AMD Has Integrated A Lot Of Settings & Is Attentive To The Smallest Details
Another big problem with the Dell G5 15 SE gaming laptop is the significant heating that comes with gaming. I had suspected this from the outset—the Dell G5 15 SE gaming laptop does not have enough physical cooling vents to push out the warm air, no matter how hard the AMD SmartShift may try. In fact, this laptop seems to have been born with the belief that it isn’t a gaming laptop. There are no cooling vents on either side, pretty thin vents at the back and on the underside, the Mi Notebook 14 Horizon Edition (which isn’t a gaming laptop) has more vents than this Dell G5 15 SE gaming laptop. All this means the keyboard becomes warm, the sides become warm and there is no way you can keep this on your lap. Really perplexing, what the thought process was behind this—at least from what I gather basis my experience with this unit of the Dell G5 15 SE gaming laptop.

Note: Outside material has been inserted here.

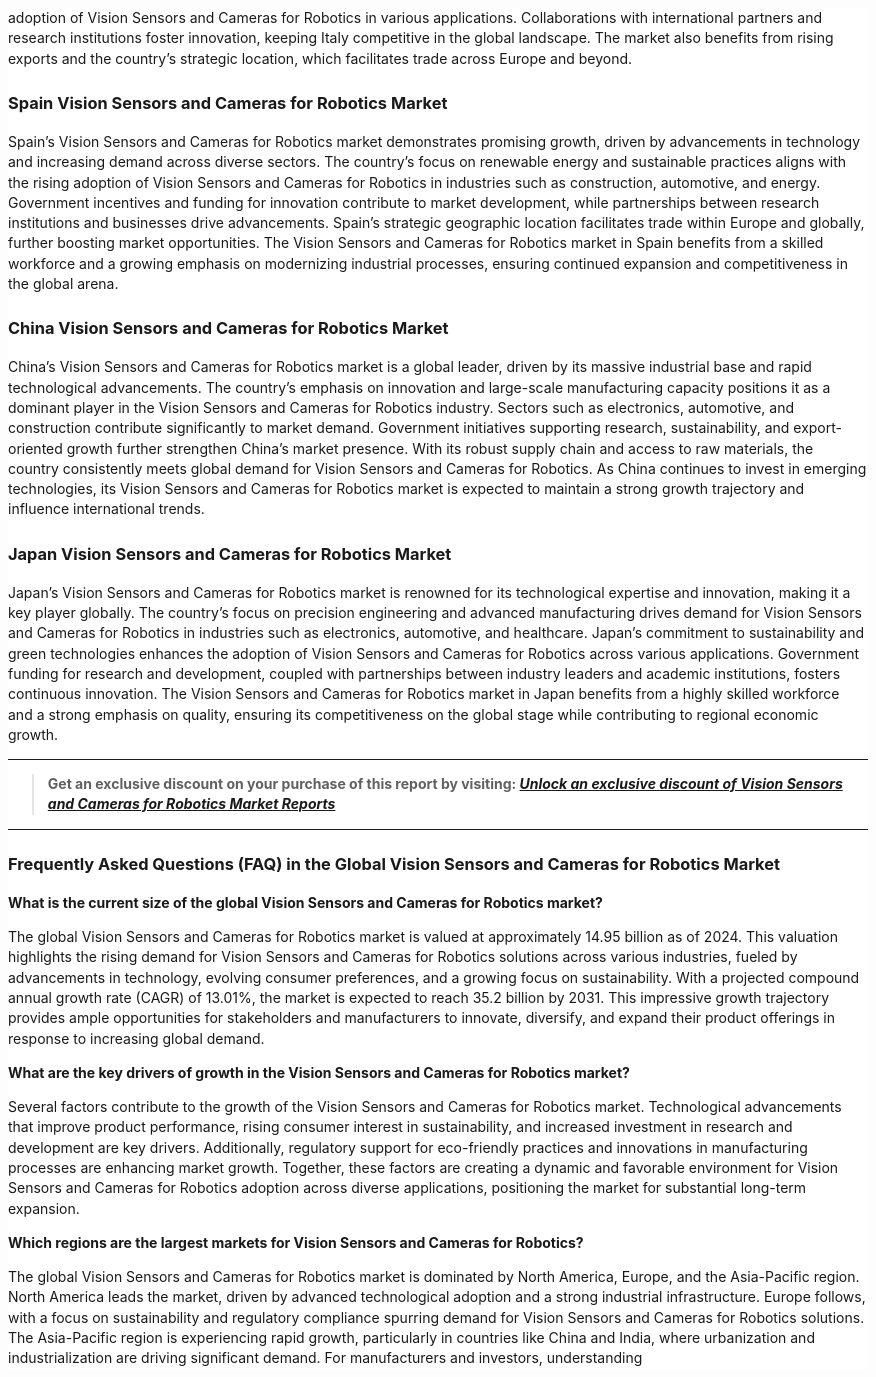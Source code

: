 adoption of Vision Sensors and Cameras for Robotics in various applications. Collaborations with international partners and research institutions foster innovation, keeping Italy competitive in the global landscape. The market also benefits from rising exports and the country&rsquo;s strategic location, which facilitates trade across Europe and beyond.</p><h3>Spain Vision Sensors and Cameras for Robotics Market</h3><p>Spain&rsquo;s Vision Sensors and Cameras for Robotics market demonstrates promising growth, driven by advancements in technology and increasing demand across diverse sectors. The country&rsquo;s focus on renewable energy and sustainable practices aligns with the rising adoption of Vision Sensors and Cameras for Robotics in industries such as construction, automotive, and energy. Government incentives and funding for innovation contribute to market development, while partnerships between research institutions and businesses drive advancements. Spain&rsquo;s strategic geographic location facilitates trade within Europe and globally, further boosting market opportunities. The Vision Sensors and Cameras for Robotics market in Spain benefits from a skilled workforce and a growing emphasis on modernizing industrial processes, ensuring continued expansion and competitiveness in the global arena.</p><h3>China Vision Sensors and Cameras for Robotics Market</h3><p>China&rsquo;s Vision Sensors and Cameras for Robotics market is a global leader, driven by its massive industrial base and rapid technological advancements. The country&rsquo;s emphasis on innovation and large-scale manufacturing capacity positions it as a dominant player in the Vision Sensors and Cameras for Robotics industry. Sectors such as electronics, automotive, and construction contribute significantly to market demand. Government initiatives supporting research, sustainability, and export-oriented growth further strengthen China&rsquo;s market presence. With its robust supply chain and access to raw materials, the country consistently meets global demand for Vision Sensors and Cameras for Robotics. As China continues to invest in emerging technologies, its Vision Sensors and Cameras for Robotics market is expected to maintain a strong growth trajectory and influence international trends.</p><h3>Japan Vision Sensors and Cameras for Robotics Market</h3><p>Japan&rsquo;s Vision Sensors and Cameras for Robotics market is renowned for its technological expertise and innovation, making it a key player globally. The country&rsquo;s focus on precision engineering and advanced manufacturing drives demand for Vision Sensors and Cameras for Robotics in industries such as electronics, automotive, and healthcare. Japan&rsquo;s commitment to sustainability and green technologies enhances the adoption of Vision Sensors and Cameras for Robotics across various applications. Government funding for research and development, coupled with partnerships between industry leaders and academic institutions, fosters continuous innovation. The Vision Sensors and Cameras for Robotics market in Japan benefits from a highly skilled workforce and a strong emphasis on quality, ensuring its competitiveness on the global stage while contributing to regional economic growth.</p><hr /><blockquote><p><strong>Get an exclusive discount on your purchase of this report by visiting: <em><a href="://marketresearchpulse.com/ask-for-discount/5709?utm_source=Github&amp;utm_medium=025">Unlock an exclusive discount of Vision Sensors and Cameras for Robotics Market Reports</a></em>&nbsp;</strong></p></blockquote><hr /><h3>Frequently Asked Questions (FAQ) in the Global Vision Sensors and Cameras for Robotics Market</h3><p><strong>What is the current size of the global Vision Sensors and Cameras for Robotics market?</strong></p><p>The global Vision Sensors and Cameras for Robotics market is valued at approximately 14.95 billion as of 2024. This valuation highlights the rising demand for Vision Sensors and Cameras for Robotics solutions across various industries, fueled by advancements in technology, evolving consumer preferences, and a growing focus on sustainability. With a projected compound annual growth rate (CAGR) of 13.01%, the market is expected to reach 35.2 billion by 2031. This impressive growth trajectory provides ample opportunities for stakeholders and manufacturers to innovate, diversify, and expand their product offerings in response to increasing global demand.</p><p><strong>What are the key drivers of growth in the Vision Sensors and Cameras for Robotics market?</strong></p><p>Several factors contribute to the growth of the Vision Sensors and Cameras for Robotics market. Technological advancements that improve product performance, rising consumer interest in sustainability, and increased investment in research and development are key drivers. Additionally, regulatory support for eco-friendly practices and innovations in manufacturing processes are enhancing market growth. Together, these factors are creating a dynamic and favorable environment for Vision Sensors and Cameras for Robotics adoption across diverse applications, positioning the market for substantial long-term expansion.</p><p><strong>Which regions are the largest markets for Vision Sensors and Cameras for Robotics?</strong></p><p>The global Vision Sensors and Cameras for Robotics market is dominated by North America, Europe, and the Asia-Pacific region. North America leads the market, driven by advanced technological adoption and a strong industrial infrastructure. Europe follows, with a focus on sustainability and regulatory compliance spurring demand for Vision Sensors and Cameras for Robotics solutions. The Asia-Pacific region is experiencing rapid growth, particularly in countries like China and India, where urbanization and industrialization are driving significant demand. For manufacturers and investors, understanding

Battery: Do Not Expect Much From It
Battery life isn’t anything to write home about either. The Dell G5 15 SE gaming laptop, full charge to full discharge and used purely for web browsing, watching videos and document editing, lasted about 3.5 hours. The rising temperatures are never the best recipe for good battery life, and that surely is one of the primary reasons driving the battery drain. You will need to lug that massive brick of an adapter along, whenever you decide to travel with this.

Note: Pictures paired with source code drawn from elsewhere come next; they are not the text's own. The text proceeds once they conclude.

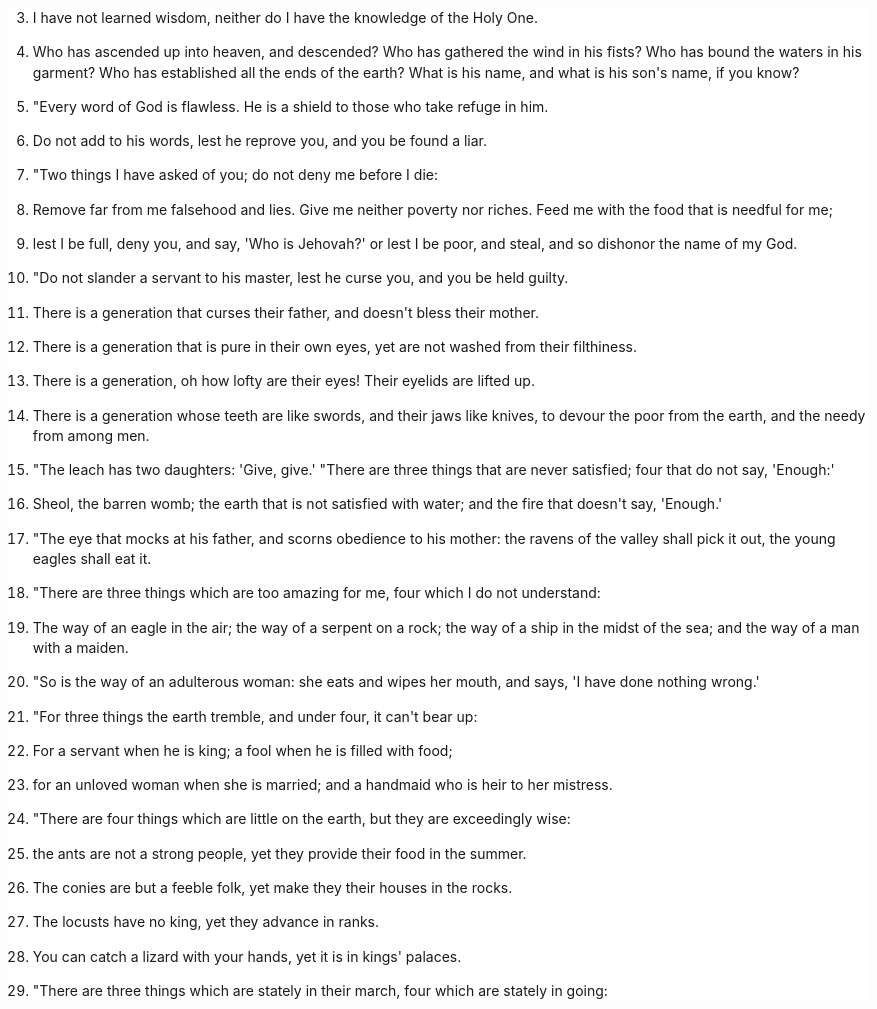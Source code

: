 3. I have not learned wisdom, neither do I have the knowledge of the Holy One.

4. Who has ascended up into heaven, and descended? Who has gathered the wind in his fists? Who has bound the waters in his garment? Who has established all the ends of the earth? What is his name, and what is his son's name, if you know?

5. "Every word of God is flawless. He is a shield to those who take refuge in him.

6. Do not add to his words, lest he reprove you, and you be found a liar.

7. "Two things I have asked of you; do not deny me before I die:

8. Remove far from me falsehood and lies. Give me neither poverty nor riches. Feed me with the food that is needful for me;

9. lest I be full, deny you, and say, 'Who is Jehovah?' or lest I be poor, and steal, and so dishonor the name of my God.

10. "Do not slander a servant to his master, lest he curse you, and you be held guilty.

11. There is a generation that curses their father, and doesn't bless their mother.

12. There is a generation that is pure in their own eyes, yet are not washed from their filthiness.

13. There is a generation, oh how lofty are their eyes! Their eyelids are lifted up.

14. There is a generation whose teeth are like swords, and their jaws like knives, to devour the poor from the earth, and the needy from among men.

15. "The leach has two daughters: 'Give, give.' "There are three things that are never satisfied; four that do not say, 'Enough:'

16. Sheol, the barren womb; the earth that is not satisfied with water; and the fire that doesn't say, 'Enough.'

17. "The eye that mocks at his father, and scorns obedience to his mother: the ravens of the valley shall pick it out, the young eagles shall eat it.

18. "There are three things which are too amazing for me, four which I do not understand:

19. The way of an eagle in the air; the way of a serpent on a rock; the way of a ship in the midst of the sea; and the way of a man with a maiden.

20. "So is the way of an adulterous woman: she eats and wipes her mouth, and says, 'I have done nothing wrong.'

21. "For three things the earth tremble, and under four, it can't bear up:

22. For a servant when he is king; a fool when he is filled with food;

23. for an unloved woman when she is married; and a handmaid who is heir to her mistress.

24. "There are four things which are little on the earth, but they are exceedingly wise:

25. the ants are not a strong people, yet they provide their food in the summer.

26. The conies are but a feeble folk, yet make they their houses in the rocks.

27. The locusts have no king, yet they advance in ranks.

28. You can catch a lizard with your hands, yet it is in kings' palaces.

29. "There are three things which are stately in their march, four which are stately in going:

Display: Middling Display Which Does The Job
The 15.6-inch display is Full HD as far as the resolution is concerned. Depending on which variant you pick, you can choose between a 60Hz and 144Hz refresh rate display. For gaming and also for basic computing tasks, the sharpness, colour and the overall visibility are quite acceptable. However, I do feel that this is a decidedly mid-range gaming laptop display that isn’t as bright as you’d probably want it to be with certain games. In fact, the Lenovo Legion and the HP Omen laptops, both in their latest gen avatars, do have displays which are brighter and more immersive. This does have good response times though and there was no visible tearing of visuals.
Wi-Fi: Wi-Fi 6 Is Optional And We Are Heading Into The Year 2021
It is a bit weird that as we close in on the year 2020 (many would be happy to see the back of this year, mind you), Dell is offering a pretty expensive laptop with Wi-Fi 802.11ac as standard and the Wi-Fi 6 AX1650 is an optional add-on.
The Last Word: Absolutely No Way We Can Recommend This Over The HP Omen
For all of AMD’s good work with the Ryzen 7 under the hood, there are fundamental issues with the Dell G5 15 SE gaming laptop on the design and specifications front that somewhat restricts the experience. This could have been a dream combination, with the AMD Ryzen 7 showing off its might, the Radeon RX 5600M graphics getting a chance to flex its muscles and you could have had a fantastic gaming laptop on your desk. As it turns out, that isn’t going to happen. It is not AMD’s fault that the limitations lie elsewhere. And those are significant limitations. The Dell G5 15 SE gaming laptop is a hot laptop for sure, unfortunately not in the cooler sense of the word.